Büyüme Muhasebesi yöntemini kullanarak bankamız bünyesinde yapılan bir çalışmaya göre, Türkiye ekonomisinin 2000'li yıllara kadar zayıf bir büyüme performansı sergilemesinde, toplam faktör verimliliğindeki artışın oldukça düşük olması önemli bir rol oynamıştır. Çalışmanın bulgularına göre, bu dönemde toplam faktör verimliliğinin büyüme oranına katkısı yüzde 8 dolayında kalırken, büyüme yüzde 75 gibi büyük bir ağırlıkla sermaye birikiminden, diğer bir ifadeyle yatırımdan kaynaklanmıştır.

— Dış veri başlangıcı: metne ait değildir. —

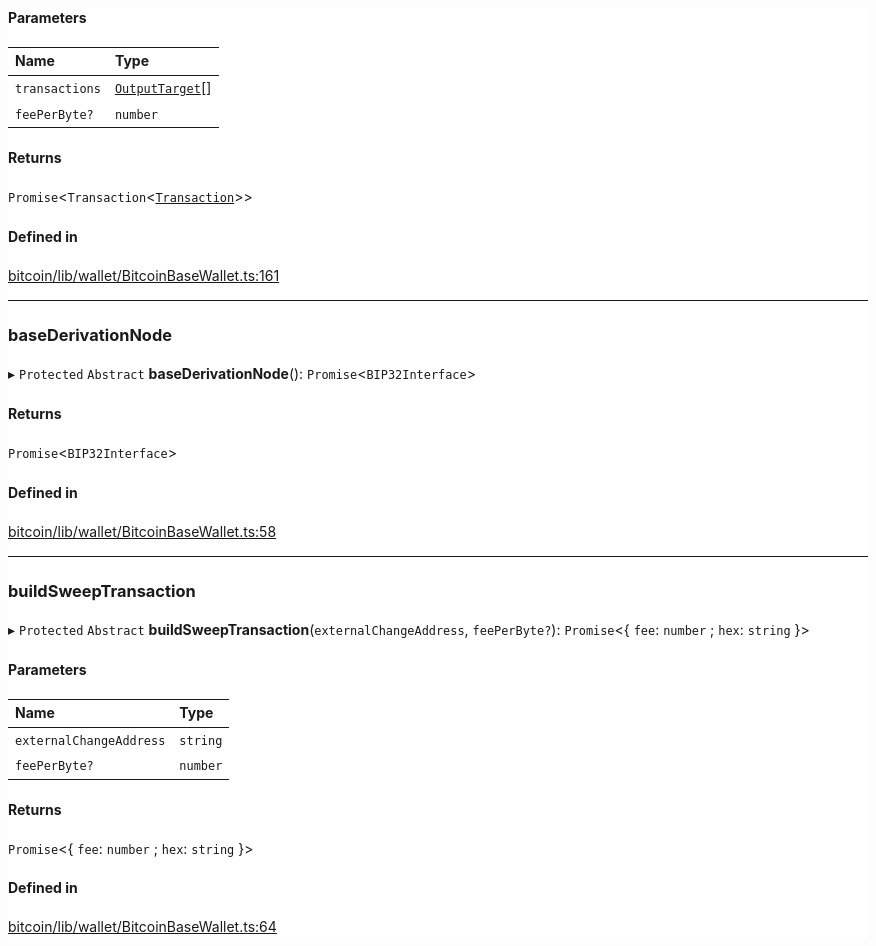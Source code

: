 #### Parameters

| Name | Type |
| :------ | :------ |
| `transactions` | [`OutputTarget`](../interfaces/chainify_bitcoin.BitcoinTypes.OutputTarget.md)[] |
| `feePerByte?` | `number` |

#### Returns

`Promise`<`Transaction`<[`Transaction`](../interfaces/chainify_bitcoin.BitcoinTypes.Transaction.md)\>\>

#### Defined in

[bitcoin/lib/wallet/BitcoinBaseWallet.ts:161](https://github.com/liquality/chainify/blob/540cfa69/packages/bitcoin/lib/wallet/BitcoinBaseWallet.ts#L161)

___

### baseDerivationNode

▸ `Protected` `Abstract` **baseDerivationNode**(): `Promise`<`BIP32Interface`\>

#### Returns

`Promise`<`BIP32Interface`\>

#### Defined in

[bitcoin/lib/wallet/BitcoinBaseWallet.ts:58](https://github.com/liquality/chainify/blob/540cfa69/packages/bitcoin/lib/wallet/BitcoinBaseWallet.ts#L58)

___

### buildSweepTransaction

▸ `Protected` `Abstract` **buildSweepTransaction**(`externalChangeAddress`, `feePerByte?`): `Promise`<{ `fee`: `number` ; `hex`: `string`  }\>

#### Parameters

| Name | Type |
| :------ | :------ |
| `externalChangeAddress` | `string` |
| `feePerByte?` | `number` |

#### Returns

`Promise`<{ `fee`: `number` ; `hex`: `string`  }\>

#### Defined in

[bitcoin/lib/wallet/BitcoinBaseWallet.ts:64](https://github.com/liquality/chainify/blob/540cfa69/packages/bitcoin/lib/wallet/BitcoinBaseWallet.ts#L64)
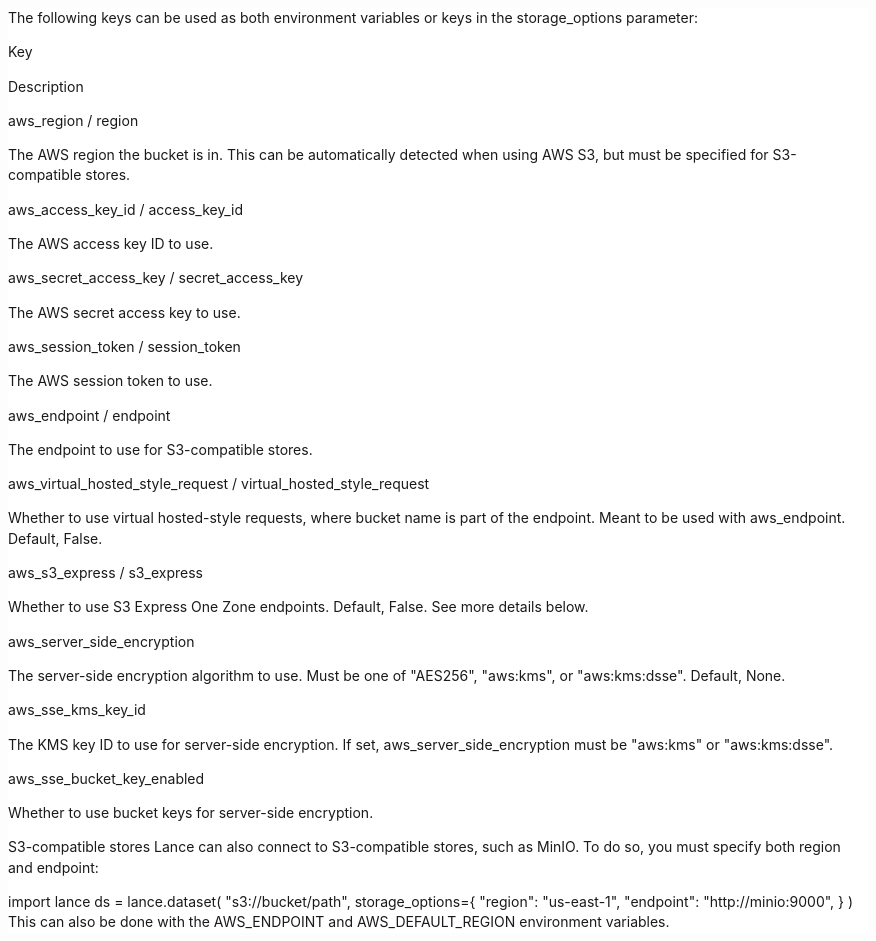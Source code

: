 The following keys can be used as both environment variables or keys in the storage_options parameter:

Key

Description

aws_region / region

The AWS region the bucket is in. This can be automatically detected when using AWS S3, but must be specified for S3-compatible stores.

aws_access_key_id / access_key_id

The AWS access key ID to use.

aws_secret_access_key / secret_access_key

The AWS secret access key to use.

aws_session_token / session_token

The AWS session token to use.

aws_endpoint / endpoint

The endpoint to use for S3-compatible stores.

aws_virtual_hosted_style_request / virtual_hosted_style_request

Whether to use virtual hosted-style requests, where bucket name is part of the endpoint. Meant to be used with aws_endpoint. Default, False.

aws_s3_express / s3_express

Whether to use S3 Express One Zone endpoints. Default, False. See more details below.

aws_server_side_encryption

The server-side encryption algorithm to use. Must be one of "AES256", "aws:kms", or "aws:kms:dsse". Default, None.

aws_sse_kms_key_id

The KMS key ID to use for server-side encryption. If set, aws_server_side_encryption must be "aws:kms" or "aws:kms:dsse".

aws_sse_bucket_key_enabled

Whether to use bucket keys for server-side encryption.

S3-compatible stores
Lance can also connect to S3-compatible stores, such as MinIO. To do so, you must specify both region and endpoint:

import lance
ds = lance.dataset(
    "s3://bucket/path",
    storage_options={
        "region": "us-east-1",
        "endpoint": "http://minio:9000",
    }
)
This can also be done with the AWS_ENDPOINT and AWS_DEFAULT_REGION environment variables.
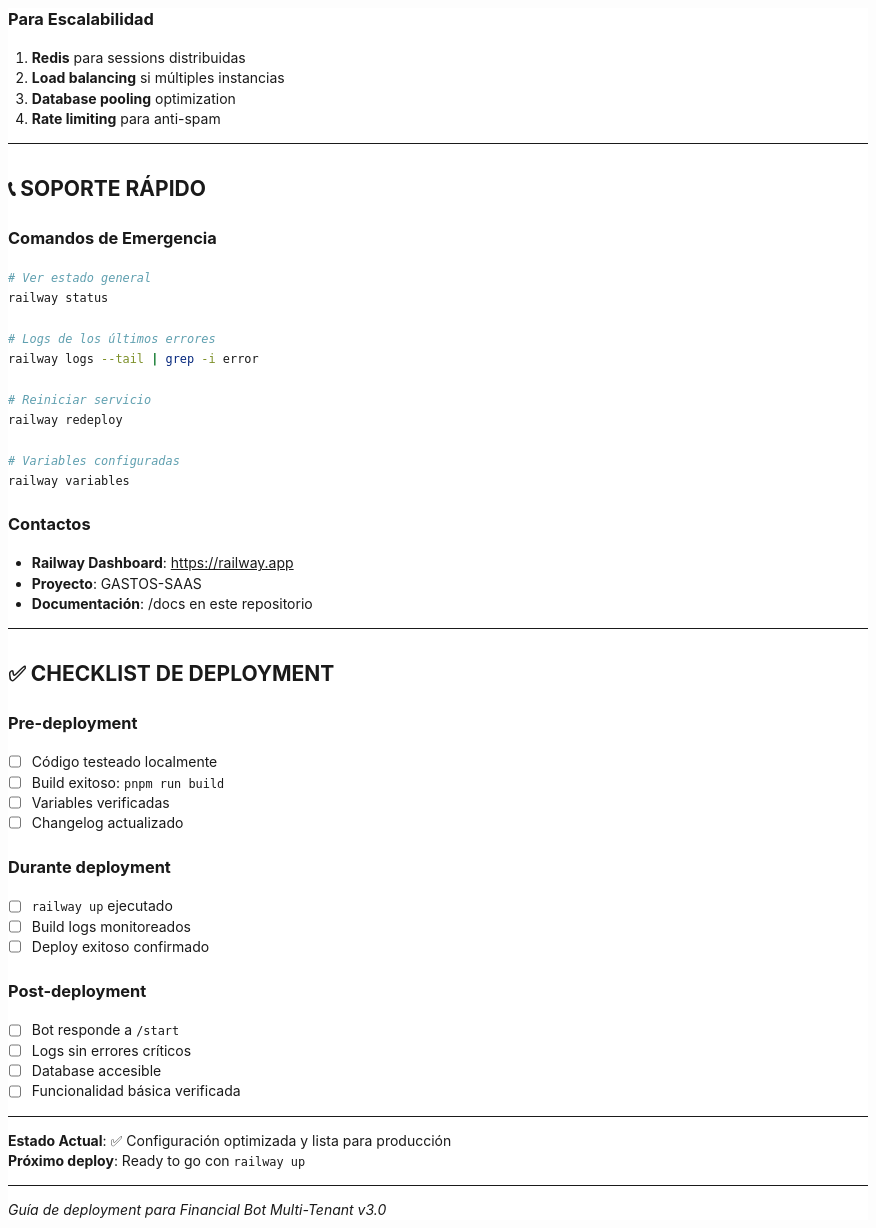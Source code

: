 ### Para Escalabilidad
1. **Redis** para sessions distribuidas
2. **Load balancing** si múltiples instancias
3. **Database pooling** optimization
4. **Rate limiting** para anti-spam

---

## 📞 SOPORTE RÁPIDO

### Comandos de Emergencia
```bash
# Ver estado general
railway status

# Logs de los últimos errores
railway logs --tail | grep -i error

# Reiniciar servicio
railway redeploy

# Variables configuradas
railway variables
```

### Contactos
- **Railway Dashboard**: https://railway.app
- **Proyecto**: GASTOS-SAAS  
- **Documentación**: /docs en este repositorio

---

## ✅ CHECKLIST DE DEPLOYMENT

### Pre-deployment
- [ ] Código testeado localmente
- [ ] Build exitoso: `pnpm run build`
- [ ] Variables verificadas
- [ ] Changelog actualizado

### Durante deployment
- [ ] `railway up` ejecutado
- [ ] Build logs monitoreados
- [ ] Deploy exitoso confirmado

### Post-deployment  
- [ ] Bot responde a `/start`
- [ ] Logs sin errores críticos
- [ ] Database accesible
- [ ] Funcionalidad básica verificada

---

**Estado Actual**: ✅ Configuración optimizada y lista para producción  
**Próximo deploy**: Ready to go con `railway up`

---

*Guía de deployment para Financial Bot Multi-Tenant v3.0*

Toplam faktör verimliliği gibi, istihdam artışının da büyümeye katkısı oldukça sınırlı bir düzeyde gerçekleşmiştir. Bu rakamlar, söz konusu dönemde Türkiye ekonomisinde büyümenin kaynaklarının sağlıklı bir yapı arz etmediğini ifade etmektedir. Diğer bir deyişle, Türkiye ekonomisi mevcut beşeri ve fiziki kaynaklarının tümünü verimli kullanmak yerine, bu kaynakları artırma yoluyla büyümeye çalışmıştır. Tasarruf eğiliminin ve doğrudan yabancı sermaye yatırımlarının düşük olduğu bir ülkede sermaye birikimi yoluyla kalkınmaya teşebbüs edilmesi, 2000'li yılların başlarına kadar süregelen görece zayıf büyüme performansının nedenlerine ışık tutmaktadır. Bu tespit başka ülkeler üzerine yapılan çalışmaların bulgularıyla da örtüşmektedir. Nitekim, günümüze kadar yapılan çok sayıda akademik çalışmadan ve muhtelif ülke deneyimlerinden çıkan temel ders, sermaye birikimi ve işgücündeki niceliksel ve niteliksel artışların büyümenin ayrılmaz bir parçası olduğu, ancak uzun vadede sürdürülebilir büyümeyi sağlayacak temel unsurun verimlilik artışları olduğu şeklindedir.

Saygıdeğer Katılımcılar,

Konuşmamın bu bölümünde Türkiye ekonomisinin son 10 yıllık dönemde yaşamış olduğu değişimi ve bu değişimin sonuçlarından bazılarını ele almak istiyorum.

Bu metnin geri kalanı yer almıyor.